Three Key Reasons to Ensure A Full Count in the 2020 Census

The decennial census was established by Article I Section 2 of the US Constitution. The Census was first administered in 1790 and has been held every 10 years since. Responding to the Census is important for reasons other than the fact that it is required by federal law. Three key reasons are highlighted below.

Minnesota is at risk to lose a seat in the US House of Representatives

The primary and originally intended purpose of the decennial census is the apportion the representation in the US House of Representatives. While Minnesota’s above average population growth would ostensibly allow us to keep our congressional seats, we are actually growing slower than some of the fastest growing states. This means that current estimates put us between ~6,700-22,000 people shy of the mark in order to avoid losing our first congressional seat since 1963. Nearby, Iowa lost a district after the 2010 census and Wisconsin lost a district after the 2000 census. Coming as close as we can to a complete count may be the only way to maintain our current level of representation in Congress.
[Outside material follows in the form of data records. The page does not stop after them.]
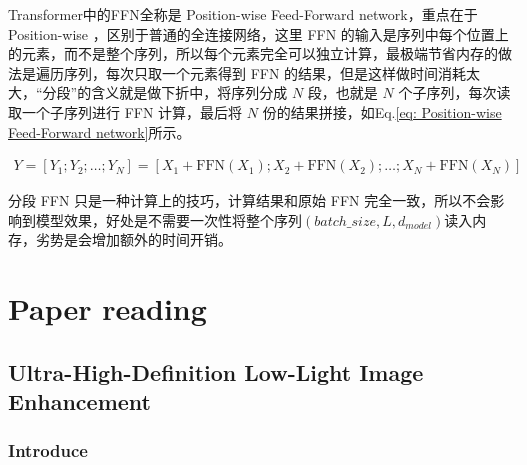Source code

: \documentclass[letterpaper,10pt]{article}
\begin{document}
	Transformer中的FFN全称是 Position-wise Feed-Forward network，重点在于 Position-wise ，区别于普通的全连接网络，这里 FFN 的输入是序列中每个位置上的元素，而不是整个序列，所以每个元素完全可以独立计算，最极端节省内存的做法是遍历序列，每次只取一个元素得到 FFN 的结果，但是这样做时间消耗太大，“分段”的含义就是做下折中，将序列分成 $N$ 段，也就是 $N$ 个子序列，每次读取一个子序列进行 FFN 计算，最后将 $N$ 份的结果拼接，如Eq.\ref{eq: Position-wise Feed-Forward network}所示。
	
	\begin{equation}
		\begin{aligned}
			Y = [Y_1;Y_2;\ldots;Y_N] = [X_1 + \text{FFN}(X_1);X_2 + \text{FFN}(X_2); \ldots; X_N + \text{FFN}(X_N)]
		\end{aligned}
		\label{eq: Position-wise Feed-Forward network}
	\end{equation}
	
	分段 FFN 只是一种计算上的技巧，计算结果和原始 FFN 完全一致，所以不会影响到模型效果，好处是不需要一次性将整个序列$\left(batch\_size , L, d_{model}\right)$读入内存，劣势是会增加额外的时间开销。
	

	
	\section{Paper reading}
	
	\subsection{Ultra-High-Definition Low-Light Image Enhancement}
	
	\subsubsection{Introduce}
	
\end{document}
US Census data is a key factor used when budgeting federal programs

US Census data is also used for the distribution & budgeting of federal funding. One example of a federally funded program impacting Mankato would be the Summer Lunch Program, which is funded by the US Department of Agriculture’s Summer Food Service Program. It is estimated that roughly 1,000,000 children between the ages of 0-4 (4.6% of the total population that age) were not counted in the 2010 Census. Achieving an accurate count of our 0-4 year olds could be imperative to ensuring that the school district receives adequate funding to continue this program.

Census data is important when businesses are making decisions

When businesses are looking to expand to the area, Greater Mankato Growth is frequently a first stop where they can get the data they need to make an informed decision. Existing businesses also come to us for data to make decisions regarding growth, wages, and to learn about the regional labor shed. While many of Greater Mankato Growth’s resources don’t come directly from the US Census, virtually all of them start with US Census Data, and use statistical analysis and/or original research to extrapolate from there.